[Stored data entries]
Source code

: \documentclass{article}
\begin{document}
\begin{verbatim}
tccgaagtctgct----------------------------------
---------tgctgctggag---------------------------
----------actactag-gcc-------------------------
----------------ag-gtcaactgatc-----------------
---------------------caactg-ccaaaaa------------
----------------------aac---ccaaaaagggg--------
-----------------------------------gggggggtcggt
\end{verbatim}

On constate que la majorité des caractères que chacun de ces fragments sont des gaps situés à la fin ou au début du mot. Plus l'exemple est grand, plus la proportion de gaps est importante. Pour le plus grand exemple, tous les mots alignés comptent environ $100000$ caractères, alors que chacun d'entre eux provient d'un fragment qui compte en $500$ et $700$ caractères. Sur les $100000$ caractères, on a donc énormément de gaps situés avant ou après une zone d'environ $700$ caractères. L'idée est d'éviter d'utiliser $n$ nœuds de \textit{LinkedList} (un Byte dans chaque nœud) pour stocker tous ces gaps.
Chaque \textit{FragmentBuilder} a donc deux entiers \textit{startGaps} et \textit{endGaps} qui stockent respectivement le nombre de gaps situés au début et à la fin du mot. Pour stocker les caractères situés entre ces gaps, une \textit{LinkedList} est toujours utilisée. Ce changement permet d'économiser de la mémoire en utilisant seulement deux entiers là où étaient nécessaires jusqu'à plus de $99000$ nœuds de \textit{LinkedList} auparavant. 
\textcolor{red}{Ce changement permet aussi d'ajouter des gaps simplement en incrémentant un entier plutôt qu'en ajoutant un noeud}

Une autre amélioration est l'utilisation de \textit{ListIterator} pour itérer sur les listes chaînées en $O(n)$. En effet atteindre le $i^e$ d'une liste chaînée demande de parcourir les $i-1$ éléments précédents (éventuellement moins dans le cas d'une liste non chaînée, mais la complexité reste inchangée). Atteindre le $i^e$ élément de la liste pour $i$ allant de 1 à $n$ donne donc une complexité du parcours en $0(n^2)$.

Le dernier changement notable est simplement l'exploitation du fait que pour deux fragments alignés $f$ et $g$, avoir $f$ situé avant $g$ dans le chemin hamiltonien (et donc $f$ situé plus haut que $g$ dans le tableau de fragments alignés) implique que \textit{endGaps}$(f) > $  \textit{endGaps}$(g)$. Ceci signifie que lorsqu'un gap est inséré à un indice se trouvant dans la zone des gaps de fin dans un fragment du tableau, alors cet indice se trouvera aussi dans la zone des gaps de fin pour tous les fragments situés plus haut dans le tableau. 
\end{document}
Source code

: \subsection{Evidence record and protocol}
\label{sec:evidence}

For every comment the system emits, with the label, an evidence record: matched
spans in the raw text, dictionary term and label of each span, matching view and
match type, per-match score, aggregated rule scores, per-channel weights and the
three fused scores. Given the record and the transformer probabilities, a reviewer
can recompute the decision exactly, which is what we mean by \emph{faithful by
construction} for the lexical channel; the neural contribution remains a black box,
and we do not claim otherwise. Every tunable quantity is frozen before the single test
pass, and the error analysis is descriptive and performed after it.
==
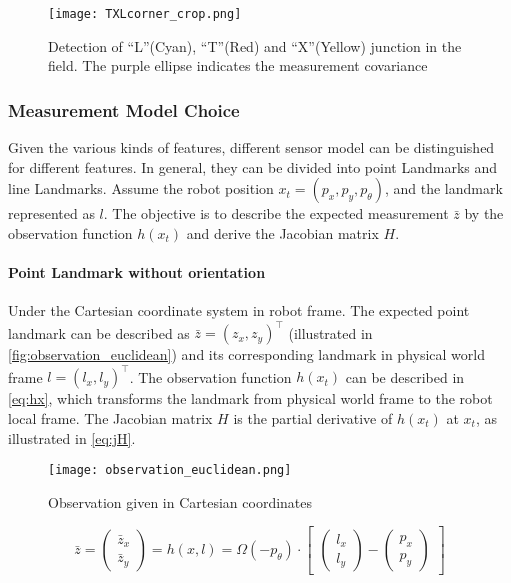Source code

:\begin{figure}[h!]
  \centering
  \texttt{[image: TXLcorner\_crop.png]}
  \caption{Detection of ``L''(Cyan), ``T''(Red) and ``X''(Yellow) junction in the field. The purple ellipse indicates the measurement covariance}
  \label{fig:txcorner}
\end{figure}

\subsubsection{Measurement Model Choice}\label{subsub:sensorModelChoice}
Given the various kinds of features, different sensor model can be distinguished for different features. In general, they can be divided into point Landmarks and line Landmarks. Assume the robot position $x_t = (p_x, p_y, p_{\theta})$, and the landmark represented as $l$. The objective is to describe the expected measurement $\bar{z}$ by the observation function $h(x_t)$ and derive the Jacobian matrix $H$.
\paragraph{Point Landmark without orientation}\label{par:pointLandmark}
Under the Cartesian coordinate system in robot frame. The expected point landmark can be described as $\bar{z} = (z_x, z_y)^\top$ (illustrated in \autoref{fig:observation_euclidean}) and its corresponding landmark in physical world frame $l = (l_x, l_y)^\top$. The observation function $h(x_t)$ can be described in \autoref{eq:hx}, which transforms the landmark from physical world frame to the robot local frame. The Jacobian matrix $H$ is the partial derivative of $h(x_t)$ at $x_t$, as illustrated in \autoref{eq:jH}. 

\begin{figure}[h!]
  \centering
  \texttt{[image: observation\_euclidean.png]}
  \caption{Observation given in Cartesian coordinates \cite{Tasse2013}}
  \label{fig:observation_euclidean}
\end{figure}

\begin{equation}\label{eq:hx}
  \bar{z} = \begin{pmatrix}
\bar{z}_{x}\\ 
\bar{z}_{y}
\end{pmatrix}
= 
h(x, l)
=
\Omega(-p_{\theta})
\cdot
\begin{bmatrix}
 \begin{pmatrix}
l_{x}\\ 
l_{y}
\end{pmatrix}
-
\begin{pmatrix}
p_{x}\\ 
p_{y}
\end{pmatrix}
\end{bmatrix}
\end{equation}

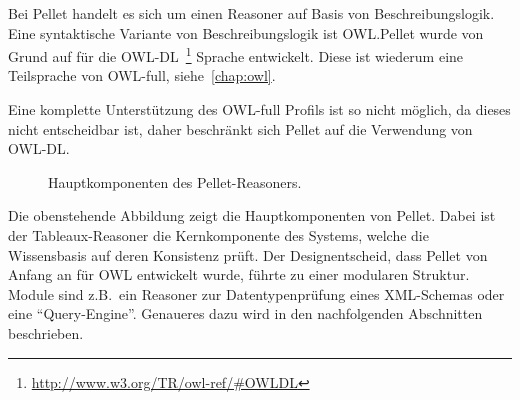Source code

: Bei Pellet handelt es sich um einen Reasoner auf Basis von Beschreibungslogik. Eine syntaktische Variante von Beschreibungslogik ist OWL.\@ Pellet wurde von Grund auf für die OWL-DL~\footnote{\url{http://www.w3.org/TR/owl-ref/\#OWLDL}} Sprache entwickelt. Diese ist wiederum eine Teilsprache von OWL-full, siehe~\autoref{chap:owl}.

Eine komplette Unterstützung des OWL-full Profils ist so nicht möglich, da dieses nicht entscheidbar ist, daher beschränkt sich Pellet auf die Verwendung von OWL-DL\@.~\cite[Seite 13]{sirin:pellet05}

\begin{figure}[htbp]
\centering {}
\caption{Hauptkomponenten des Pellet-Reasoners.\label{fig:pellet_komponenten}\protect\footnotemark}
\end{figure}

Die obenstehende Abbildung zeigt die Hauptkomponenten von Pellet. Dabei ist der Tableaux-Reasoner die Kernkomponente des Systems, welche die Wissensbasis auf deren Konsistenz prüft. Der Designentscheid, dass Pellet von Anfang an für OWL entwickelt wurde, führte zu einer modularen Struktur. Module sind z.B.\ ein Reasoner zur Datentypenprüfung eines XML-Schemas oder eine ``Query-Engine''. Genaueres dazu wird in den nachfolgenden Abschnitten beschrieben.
==
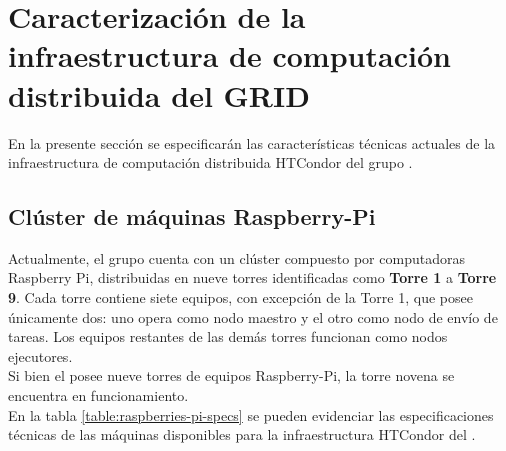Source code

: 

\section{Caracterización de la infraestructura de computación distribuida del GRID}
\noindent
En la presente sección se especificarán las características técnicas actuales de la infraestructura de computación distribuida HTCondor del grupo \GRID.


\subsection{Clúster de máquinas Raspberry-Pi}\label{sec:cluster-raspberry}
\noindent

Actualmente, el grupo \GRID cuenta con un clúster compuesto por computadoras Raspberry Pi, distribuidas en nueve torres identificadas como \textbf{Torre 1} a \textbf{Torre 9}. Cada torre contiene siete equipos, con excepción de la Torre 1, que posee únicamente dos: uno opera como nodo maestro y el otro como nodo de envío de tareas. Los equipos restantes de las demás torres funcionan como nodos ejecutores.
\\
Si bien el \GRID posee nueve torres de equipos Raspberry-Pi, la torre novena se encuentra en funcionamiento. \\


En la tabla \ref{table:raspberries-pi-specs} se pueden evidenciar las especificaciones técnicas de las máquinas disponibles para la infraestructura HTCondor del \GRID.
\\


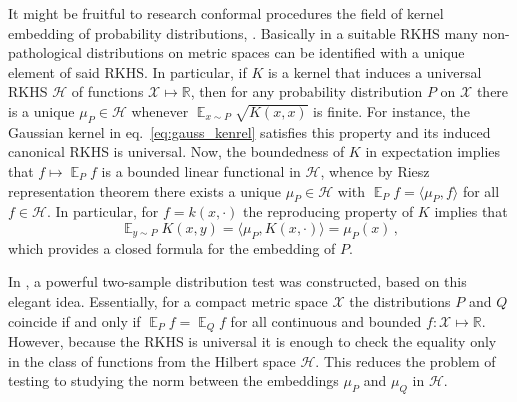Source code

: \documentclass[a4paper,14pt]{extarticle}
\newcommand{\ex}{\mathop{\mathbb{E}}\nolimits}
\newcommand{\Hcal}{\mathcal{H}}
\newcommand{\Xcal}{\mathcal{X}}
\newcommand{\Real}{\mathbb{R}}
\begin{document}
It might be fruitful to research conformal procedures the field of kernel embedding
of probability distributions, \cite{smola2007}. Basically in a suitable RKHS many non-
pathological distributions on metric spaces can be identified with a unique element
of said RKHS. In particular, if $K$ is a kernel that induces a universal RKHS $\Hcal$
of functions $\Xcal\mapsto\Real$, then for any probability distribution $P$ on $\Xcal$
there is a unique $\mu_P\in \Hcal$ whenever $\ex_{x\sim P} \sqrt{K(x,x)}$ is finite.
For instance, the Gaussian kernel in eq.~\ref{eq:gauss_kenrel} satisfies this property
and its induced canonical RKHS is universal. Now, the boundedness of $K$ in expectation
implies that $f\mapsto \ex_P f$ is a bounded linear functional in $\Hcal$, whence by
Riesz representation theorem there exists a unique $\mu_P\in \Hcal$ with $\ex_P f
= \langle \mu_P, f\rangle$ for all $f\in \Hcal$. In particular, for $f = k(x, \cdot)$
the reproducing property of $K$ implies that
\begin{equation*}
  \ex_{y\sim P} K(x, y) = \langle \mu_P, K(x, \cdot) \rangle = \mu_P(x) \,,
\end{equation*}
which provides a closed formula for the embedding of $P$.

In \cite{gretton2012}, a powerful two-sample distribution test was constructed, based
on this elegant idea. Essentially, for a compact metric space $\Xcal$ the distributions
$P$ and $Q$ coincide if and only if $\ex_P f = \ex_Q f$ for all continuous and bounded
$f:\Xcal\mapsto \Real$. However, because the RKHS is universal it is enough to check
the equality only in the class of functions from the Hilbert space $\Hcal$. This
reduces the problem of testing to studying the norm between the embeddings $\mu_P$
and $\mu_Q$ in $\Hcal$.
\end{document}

WORK REQUIRED ::
Every line above that carries the string "documentclass" should be copied.

OUTPUT OF THE TASK ::
: \documentclass{article}
: \documentclass[a4paper,14pt]{extarticle}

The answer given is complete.